Your goal
Look for "database" in each line of the records, and copy the lines that have it.

Input data
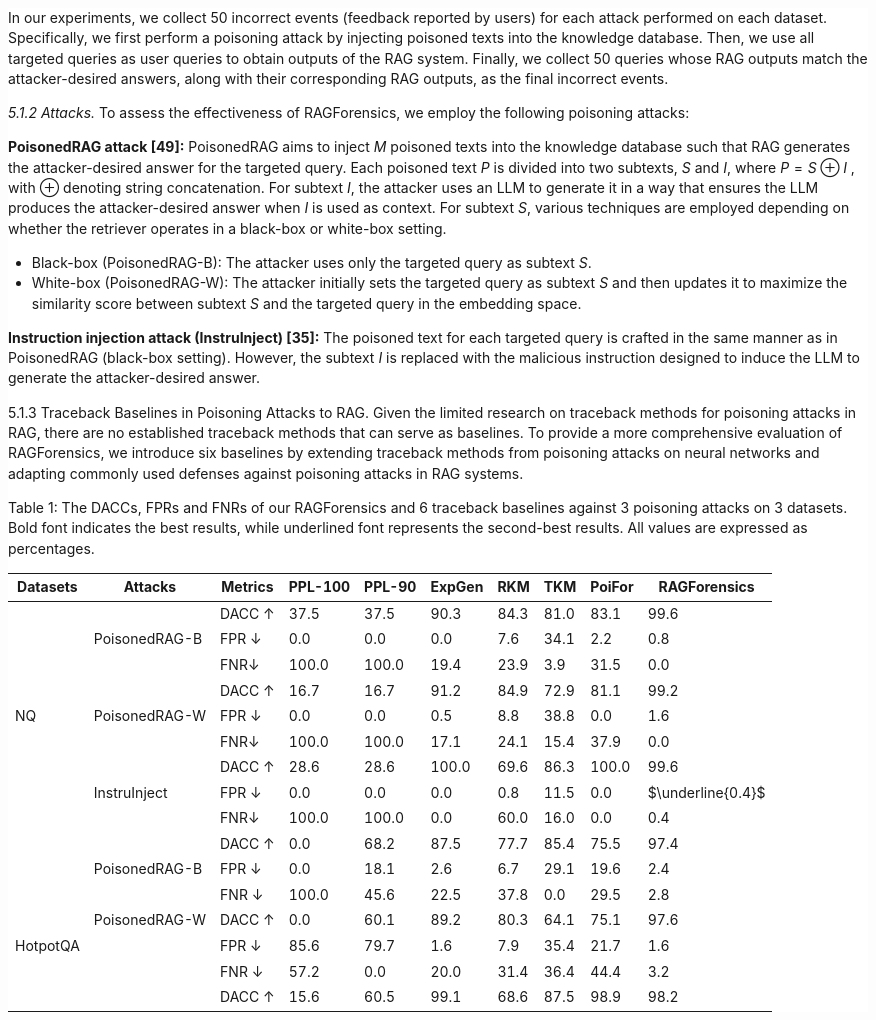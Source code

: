 In our experiments, we collect 50 incorrect events (feedback reported by users) for each attack performed on each dataset. Specifically, we first perform a poisoning attack by injecting poisoned texts into the knowledge database. Then, we use all targeted queries as user queries to obtain outputs of the RAG system. Finally, we collect 50 queries whose RAG outputs match the attacker-desired answers, along with their corresponding RAG outputs, as the final incorrect events.

*5.1.2 Attacks.* To assess the effectiveness of RAGForensics, we employ the following poisoning attacks:

**PoisonedRAG attack [49]:** PoisonedRAG aims to inject *M* poisoned texts into the knowledge database such that RAG generates the attacker-desired answer for the targeted query. Each poisoned text *P* is divided into two subtexts, *S* and *I*, where  $P = S \oplus I$ , with  $\oplus$  denoting string concatenation. For subtext *I*, the attacker uses an LLM to generate it in a way that ensures the LLM produces the attacker-desired answer when *I* is used as context. For subtext *S*, various techniques are employed depending on whether the retriever operates in a black-box or white-box setting.

- Black-box (PoisonedRAG-B): The attacker uses only the targeted query as subtext *S*.
- White-box (PoisonedRAG-W): The attacker initially sets the targeted query as subtext *S* and then updates it to maximize the similarity score between subtext *S* and the targeted query in the embedding space.

**Instruction injection attack (InstruInject) [35]:** The poisoned text for each targeted query is crafted in the same manner as in PoisonedRAG (black-box setting). However, the subtext *I* is replaced with the malicious instruction designed to induce the LLM to generate the attacker-desired answer.

<span id="page-4-0"></span>5.1.3 Traceback Baselines in Poisoning Attacks to RAG. Given the limited research on traceback methods for poisoning attacks in RAG, there are no established traceback methods that can serve as baselines. To provide a more comprehensive evaluation of RAGForensics, we introduce six baselines by extending traceback methods from poisoning attacks on neural networks and adapting commonly used defenses against poisoning attacks in RAG systems.

<span id="page-5-0"></span>Table 1: The DACCs, FPRs and FNRs of our RAGForensics and 6 traceback baselines against 3 poisoning attacks on 3 datasets. Bold font indicates the best results, while underlined font represents the second-best results. All values are expressed as percentages.

| Datasets | Attacks       | Metrics | PPL-100 | PPL-90 | ExpGen | RKM  | TKM  | PoiFor | RAGForensics      |
|----------|---------------|---------|---------|--------|--------|------|------|--------|-------------------|
|          |               | DACC ↑  | 37.5    | 37.5   | 90.3   | 84.3 | 81.0 | 83.1   | 99.6              |
|          | PoisonedRAG-B | FPR ↓   | 0.0     | 0.0    | 0.0    | 7.6  | 34.1 | 2.2    | 0.8               |
|          |               | FNR↓    | 100.0   | 100.0  | 19.4   | 23.9 | 3.9  | 31.5   | 0.0               |
|          |               | DACC ↑  | 16.7    | 16.7   | 91.2   | 84.9 | 72.9 | 81.1   | 99.2              |
| NQ       | PoisonedRAG-W | FPR ↓   | 0.0     | 0.0    | 0.5    | 8.8  | 38.8 | 0.0    | 1.6               |
|          |               | FNR↓    | 100.0   | 100.0  | 17.1   | 24.1 | 15.4 | 37.9   | 0.0               |
|          |               | DACC ↑  | 28.6    | 28.6   | 100.0  | 69.6 | 86.3 | 100.0  | 99.6              |
|          | InstruInject  | FPR ↓   | 0.0     | 0.0    | 0.0    | 0.8  | 11.5 | 0.0    | $\underline{0.4}$ |
|          |               | FNR↓    | 100.0   | 100.0  | 0.0    | 60.0 | 16.0 | 0.0    | 0.4               |
|          |               | DACC ↑  | 0.0     | 68.2   | 87.5   | 77.7 | 85.4 | 75.5   | 97.4              |
|          | PoisonedRAG-B | FPR ↓   | 0.0     | 18.1   | 2.6    | 6.7  | 29.1 | 19.6   | 2.4               |
|          |               | FNR ↓   | 100.0   | 45.6   | 22.5   | 37.8 | 0.0  | 29.5   | 2.8               |
|          | PoisonedRAG-W | DACC ↑  | 0.0     | 60.1   | 89.2   | 80.3 | 64.1 | 75.1   | 97.6              |
| HotpotQA |               | FPR ↓   | 85.6    | 79.7   | 1.6    | 7.9  | 35.4 | 21.7   | 1.6               |
|          |               | FNR ↓   | 57.2    | 0.0    | 20.0   | 31.4 | 36.4 | 44.4   | 3.2               |
|          |               | DACC ↑  | 15.6    | 60.5   | 99.1   | 68.6 | 87.5 | 98.9   | 98.2              |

Response to this exercise
: In our experiments, we collect 50 incorrect events (feedback reported by users) for each attack performed on each dataset. Specifically, we first perform a poisoning attack by injecting poisoned texts into the knowledge database. Then, we use all targeted queries as user queries to obtain outputs of the RAG system. Finally, we collect 50 queries whose RAG outputs match the attacker-desired answers, along with their corresponding RAG outputs, as the final incorrect events.
**PoisonedRAG attack [49]:** PoisonedRAG aims to inject *M* poisoned texts into the knowledge database such that RAG generates the attacker-desired answer for the targeted query. Each poisoned text *P* is divided into two subtexts, *S* and *I*, where  $P = S \oplus I$ , with  $\oplus$  denoting string concatenation. For subtext *I*, the attacker uses an LLM to generate it in a way that ensures the LLM produces the attacker-desired answer when *I* is used as context. For subtext *S*, various techniques are employed depending on whether the retriever operates in a black-box or white-box setting.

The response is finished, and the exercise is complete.